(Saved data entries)

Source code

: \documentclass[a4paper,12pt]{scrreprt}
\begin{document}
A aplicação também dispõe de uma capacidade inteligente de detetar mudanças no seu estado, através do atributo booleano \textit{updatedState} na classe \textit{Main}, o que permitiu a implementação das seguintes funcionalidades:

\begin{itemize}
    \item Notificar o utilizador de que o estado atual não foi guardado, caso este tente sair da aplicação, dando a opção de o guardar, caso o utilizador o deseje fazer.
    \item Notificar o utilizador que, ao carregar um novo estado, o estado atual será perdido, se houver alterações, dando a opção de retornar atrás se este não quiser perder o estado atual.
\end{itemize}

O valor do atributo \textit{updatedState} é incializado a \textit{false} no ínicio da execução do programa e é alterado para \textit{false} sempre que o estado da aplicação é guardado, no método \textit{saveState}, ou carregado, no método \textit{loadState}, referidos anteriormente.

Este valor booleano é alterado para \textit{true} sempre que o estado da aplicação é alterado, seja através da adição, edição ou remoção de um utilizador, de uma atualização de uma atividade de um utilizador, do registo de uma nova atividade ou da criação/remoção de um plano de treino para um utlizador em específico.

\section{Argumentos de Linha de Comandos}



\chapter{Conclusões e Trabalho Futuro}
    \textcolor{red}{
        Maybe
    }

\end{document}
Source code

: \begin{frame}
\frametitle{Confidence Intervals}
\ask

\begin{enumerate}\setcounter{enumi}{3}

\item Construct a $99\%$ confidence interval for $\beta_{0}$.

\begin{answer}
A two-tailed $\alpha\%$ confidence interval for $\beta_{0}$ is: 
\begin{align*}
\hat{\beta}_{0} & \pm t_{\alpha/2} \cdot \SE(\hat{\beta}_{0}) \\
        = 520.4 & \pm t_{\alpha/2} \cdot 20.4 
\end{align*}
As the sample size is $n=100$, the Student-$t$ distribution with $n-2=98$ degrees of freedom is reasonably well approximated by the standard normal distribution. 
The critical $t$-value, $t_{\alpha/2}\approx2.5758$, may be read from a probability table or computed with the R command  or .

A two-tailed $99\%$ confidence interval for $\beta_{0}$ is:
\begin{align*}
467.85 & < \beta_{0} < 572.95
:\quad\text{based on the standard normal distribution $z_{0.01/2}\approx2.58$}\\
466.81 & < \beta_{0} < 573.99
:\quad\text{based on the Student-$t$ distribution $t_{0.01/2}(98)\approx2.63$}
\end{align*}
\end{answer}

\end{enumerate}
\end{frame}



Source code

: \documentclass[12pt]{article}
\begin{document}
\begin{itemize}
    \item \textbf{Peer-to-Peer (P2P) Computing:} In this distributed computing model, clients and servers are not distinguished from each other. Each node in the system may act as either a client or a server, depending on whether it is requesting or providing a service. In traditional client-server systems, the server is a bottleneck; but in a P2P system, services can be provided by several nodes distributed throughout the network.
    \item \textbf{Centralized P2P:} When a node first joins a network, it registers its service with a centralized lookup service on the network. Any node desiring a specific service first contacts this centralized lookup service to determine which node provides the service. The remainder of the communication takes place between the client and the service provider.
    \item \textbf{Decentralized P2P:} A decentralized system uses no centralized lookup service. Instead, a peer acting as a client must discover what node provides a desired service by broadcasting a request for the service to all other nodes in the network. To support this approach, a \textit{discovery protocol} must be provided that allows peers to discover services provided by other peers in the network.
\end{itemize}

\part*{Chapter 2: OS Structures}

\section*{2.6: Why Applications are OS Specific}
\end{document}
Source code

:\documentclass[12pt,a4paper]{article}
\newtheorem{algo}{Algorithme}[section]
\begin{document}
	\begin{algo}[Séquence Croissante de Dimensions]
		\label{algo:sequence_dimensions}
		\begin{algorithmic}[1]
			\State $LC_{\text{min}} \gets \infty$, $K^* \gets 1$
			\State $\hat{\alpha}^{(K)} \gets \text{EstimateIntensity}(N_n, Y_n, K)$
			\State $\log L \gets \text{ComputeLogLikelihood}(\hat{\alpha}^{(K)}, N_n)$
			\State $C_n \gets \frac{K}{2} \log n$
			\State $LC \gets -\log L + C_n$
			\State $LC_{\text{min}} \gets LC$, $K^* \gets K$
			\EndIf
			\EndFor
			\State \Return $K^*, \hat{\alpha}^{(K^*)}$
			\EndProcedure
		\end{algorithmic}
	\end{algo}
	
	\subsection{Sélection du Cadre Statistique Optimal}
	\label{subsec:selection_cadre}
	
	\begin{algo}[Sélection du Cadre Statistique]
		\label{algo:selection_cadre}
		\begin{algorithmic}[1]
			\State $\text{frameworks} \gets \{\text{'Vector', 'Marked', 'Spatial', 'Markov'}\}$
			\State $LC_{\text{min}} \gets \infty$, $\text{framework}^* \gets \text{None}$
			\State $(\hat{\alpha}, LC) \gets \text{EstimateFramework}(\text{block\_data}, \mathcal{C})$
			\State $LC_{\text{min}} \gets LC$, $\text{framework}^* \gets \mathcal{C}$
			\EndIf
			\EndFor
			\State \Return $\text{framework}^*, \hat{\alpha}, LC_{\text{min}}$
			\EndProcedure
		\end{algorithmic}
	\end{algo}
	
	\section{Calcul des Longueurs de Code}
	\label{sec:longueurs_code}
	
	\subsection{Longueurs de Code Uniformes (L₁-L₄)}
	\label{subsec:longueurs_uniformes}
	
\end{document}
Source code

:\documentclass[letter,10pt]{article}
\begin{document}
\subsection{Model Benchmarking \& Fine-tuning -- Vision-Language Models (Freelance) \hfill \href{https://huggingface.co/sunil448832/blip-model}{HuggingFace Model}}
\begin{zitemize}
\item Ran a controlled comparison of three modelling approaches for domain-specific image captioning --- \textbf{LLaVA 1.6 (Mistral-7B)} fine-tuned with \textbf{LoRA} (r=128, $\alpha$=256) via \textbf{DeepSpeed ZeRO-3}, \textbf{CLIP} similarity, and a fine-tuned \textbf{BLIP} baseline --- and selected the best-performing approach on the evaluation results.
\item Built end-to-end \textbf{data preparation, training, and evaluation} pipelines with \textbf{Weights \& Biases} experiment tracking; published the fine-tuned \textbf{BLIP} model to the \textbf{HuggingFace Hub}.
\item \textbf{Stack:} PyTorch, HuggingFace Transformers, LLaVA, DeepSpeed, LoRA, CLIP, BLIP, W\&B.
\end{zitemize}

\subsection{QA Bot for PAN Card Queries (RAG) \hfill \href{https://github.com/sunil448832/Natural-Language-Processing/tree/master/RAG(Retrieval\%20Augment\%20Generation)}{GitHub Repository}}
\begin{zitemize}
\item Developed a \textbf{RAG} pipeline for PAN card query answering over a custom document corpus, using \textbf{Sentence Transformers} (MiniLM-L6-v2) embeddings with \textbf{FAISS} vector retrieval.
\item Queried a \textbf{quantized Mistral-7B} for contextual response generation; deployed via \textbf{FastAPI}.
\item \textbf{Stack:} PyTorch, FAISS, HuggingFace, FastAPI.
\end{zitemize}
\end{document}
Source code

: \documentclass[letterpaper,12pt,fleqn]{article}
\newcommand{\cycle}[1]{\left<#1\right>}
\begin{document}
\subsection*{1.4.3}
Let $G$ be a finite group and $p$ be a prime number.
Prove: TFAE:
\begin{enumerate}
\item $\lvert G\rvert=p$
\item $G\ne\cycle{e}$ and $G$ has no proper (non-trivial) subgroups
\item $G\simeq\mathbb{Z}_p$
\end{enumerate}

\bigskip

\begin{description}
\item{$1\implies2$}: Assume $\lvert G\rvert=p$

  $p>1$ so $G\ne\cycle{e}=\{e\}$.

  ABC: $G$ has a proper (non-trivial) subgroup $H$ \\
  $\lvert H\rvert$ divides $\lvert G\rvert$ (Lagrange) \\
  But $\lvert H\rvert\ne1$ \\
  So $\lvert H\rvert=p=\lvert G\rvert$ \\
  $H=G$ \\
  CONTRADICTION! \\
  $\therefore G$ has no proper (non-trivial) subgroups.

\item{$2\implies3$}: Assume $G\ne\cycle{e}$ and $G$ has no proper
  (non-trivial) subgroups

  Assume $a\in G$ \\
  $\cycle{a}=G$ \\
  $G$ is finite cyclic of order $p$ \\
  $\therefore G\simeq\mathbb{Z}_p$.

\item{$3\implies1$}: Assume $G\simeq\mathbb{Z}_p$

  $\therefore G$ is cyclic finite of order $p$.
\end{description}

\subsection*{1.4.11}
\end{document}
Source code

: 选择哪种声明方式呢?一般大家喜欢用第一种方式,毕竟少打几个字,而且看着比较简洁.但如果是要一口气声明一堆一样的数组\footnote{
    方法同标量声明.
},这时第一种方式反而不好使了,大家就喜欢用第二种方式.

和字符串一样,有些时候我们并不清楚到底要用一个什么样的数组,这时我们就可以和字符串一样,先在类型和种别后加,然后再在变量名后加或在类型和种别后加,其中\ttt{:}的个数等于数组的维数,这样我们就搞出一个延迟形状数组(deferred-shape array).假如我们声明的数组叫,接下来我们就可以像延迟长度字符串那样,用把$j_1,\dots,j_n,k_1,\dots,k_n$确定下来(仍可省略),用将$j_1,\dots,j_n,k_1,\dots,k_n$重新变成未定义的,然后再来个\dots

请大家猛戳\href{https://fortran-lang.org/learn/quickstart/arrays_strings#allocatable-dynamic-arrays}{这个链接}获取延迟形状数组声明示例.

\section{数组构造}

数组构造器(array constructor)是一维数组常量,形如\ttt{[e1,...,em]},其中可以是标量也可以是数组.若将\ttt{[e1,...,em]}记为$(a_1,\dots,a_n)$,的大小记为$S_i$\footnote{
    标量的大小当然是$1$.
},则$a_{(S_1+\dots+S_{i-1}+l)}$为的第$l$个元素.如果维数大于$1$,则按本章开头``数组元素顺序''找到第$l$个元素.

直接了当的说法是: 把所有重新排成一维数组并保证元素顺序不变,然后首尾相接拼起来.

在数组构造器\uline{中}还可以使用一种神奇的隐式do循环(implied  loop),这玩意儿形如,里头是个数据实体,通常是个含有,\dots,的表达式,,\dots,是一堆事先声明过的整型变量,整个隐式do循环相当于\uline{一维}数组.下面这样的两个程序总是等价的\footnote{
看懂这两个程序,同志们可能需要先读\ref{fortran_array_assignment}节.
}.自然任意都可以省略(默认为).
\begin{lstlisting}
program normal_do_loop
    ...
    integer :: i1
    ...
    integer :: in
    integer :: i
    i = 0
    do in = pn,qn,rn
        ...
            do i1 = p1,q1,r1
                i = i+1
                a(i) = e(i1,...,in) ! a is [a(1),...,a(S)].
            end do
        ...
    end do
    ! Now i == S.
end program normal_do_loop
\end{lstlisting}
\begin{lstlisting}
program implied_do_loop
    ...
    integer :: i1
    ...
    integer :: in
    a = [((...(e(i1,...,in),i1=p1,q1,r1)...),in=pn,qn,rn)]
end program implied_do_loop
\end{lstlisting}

» **TASK OBJECTIVE**: The only reply wanted is the number of lines in the records above containing the word "label".

» **YOUR SOLUTION**: 5